As the chart shows silver prices have been trading in a range of approximately $35.00 to the high side and $27.50 at the lower end for over a year now. The oscillations appear to be a lot less volatile of late which is surprising given the financial turmoil in Cyprus. Usually when there is uncertainty in the financial markets gold and silver are seen as safe havens and experience some upward price pressure.
Gold has moved higher to trade at $1610/oz but silver which formed a recent bottom at $28.50, has traded at that level for the last couple of weeks. The 50dma, in a downward move has crossed over the 200dma forming the cross of death which is usually negative for silver prices.
The beneficiary appears to be the US dollar which rose to 83.03 on the US Dollar Index today.

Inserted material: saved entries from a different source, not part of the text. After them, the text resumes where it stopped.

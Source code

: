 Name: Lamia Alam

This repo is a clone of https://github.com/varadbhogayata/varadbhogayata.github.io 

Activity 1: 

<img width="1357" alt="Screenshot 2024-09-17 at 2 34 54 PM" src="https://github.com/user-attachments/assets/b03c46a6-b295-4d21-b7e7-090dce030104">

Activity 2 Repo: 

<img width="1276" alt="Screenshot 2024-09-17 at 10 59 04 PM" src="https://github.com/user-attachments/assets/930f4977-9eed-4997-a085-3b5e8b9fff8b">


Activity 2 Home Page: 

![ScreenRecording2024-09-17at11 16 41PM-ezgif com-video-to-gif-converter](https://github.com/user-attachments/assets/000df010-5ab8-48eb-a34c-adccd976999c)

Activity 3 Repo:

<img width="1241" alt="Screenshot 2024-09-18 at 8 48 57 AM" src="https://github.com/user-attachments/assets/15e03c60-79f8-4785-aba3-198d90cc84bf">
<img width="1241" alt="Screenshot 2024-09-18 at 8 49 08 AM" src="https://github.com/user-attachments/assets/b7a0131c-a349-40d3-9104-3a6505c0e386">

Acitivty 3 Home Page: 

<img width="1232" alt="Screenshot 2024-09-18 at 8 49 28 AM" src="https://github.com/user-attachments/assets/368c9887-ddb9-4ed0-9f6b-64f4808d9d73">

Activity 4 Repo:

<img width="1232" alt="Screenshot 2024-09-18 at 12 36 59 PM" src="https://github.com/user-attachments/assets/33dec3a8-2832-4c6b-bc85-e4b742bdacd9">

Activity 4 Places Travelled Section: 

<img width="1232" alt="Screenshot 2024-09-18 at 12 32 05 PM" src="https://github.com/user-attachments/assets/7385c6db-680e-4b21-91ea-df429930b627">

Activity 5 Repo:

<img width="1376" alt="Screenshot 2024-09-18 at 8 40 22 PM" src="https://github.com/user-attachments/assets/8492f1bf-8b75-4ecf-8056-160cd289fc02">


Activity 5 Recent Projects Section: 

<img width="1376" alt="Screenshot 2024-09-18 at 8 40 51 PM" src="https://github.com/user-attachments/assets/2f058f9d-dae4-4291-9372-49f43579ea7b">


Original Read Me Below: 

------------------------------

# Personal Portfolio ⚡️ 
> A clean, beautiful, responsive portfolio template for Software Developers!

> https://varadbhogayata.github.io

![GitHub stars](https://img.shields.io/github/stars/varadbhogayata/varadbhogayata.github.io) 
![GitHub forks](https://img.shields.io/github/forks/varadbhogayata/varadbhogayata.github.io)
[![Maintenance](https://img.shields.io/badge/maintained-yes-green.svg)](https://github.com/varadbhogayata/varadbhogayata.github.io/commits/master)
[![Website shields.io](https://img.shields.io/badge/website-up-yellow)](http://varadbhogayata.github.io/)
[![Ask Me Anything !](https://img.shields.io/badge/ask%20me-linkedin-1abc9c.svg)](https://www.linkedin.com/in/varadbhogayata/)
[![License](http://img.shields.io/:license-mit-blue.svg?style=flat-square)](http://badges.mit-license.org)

There is also the FOMC meeting which occupies traders and investors alike for two days this week, so all eyes have been focused on Ben Bernanke. Any indication that QE was about to be reeled in would have been detrimental to the precious metals sector, but it would also stop the stock market in its tracks as the economy is generally regarded as still being in a fragile state. So we got more of the same with QE continuing at the pace it is now. The creation of more dollars is usually a precursor to inflation, but again silver prices appear to be ignoring this possibility.
It feels as though the summer doldrums have arrived early this year so we could be in for an extended period of ‘eerie’ quiet before the fall, which on a seasonality basis is usually very positive for both gold and silver prices.
In conclusion the precious metals space is hazy right now so doing nothing until the picture becomes a little clearer may be the way to go.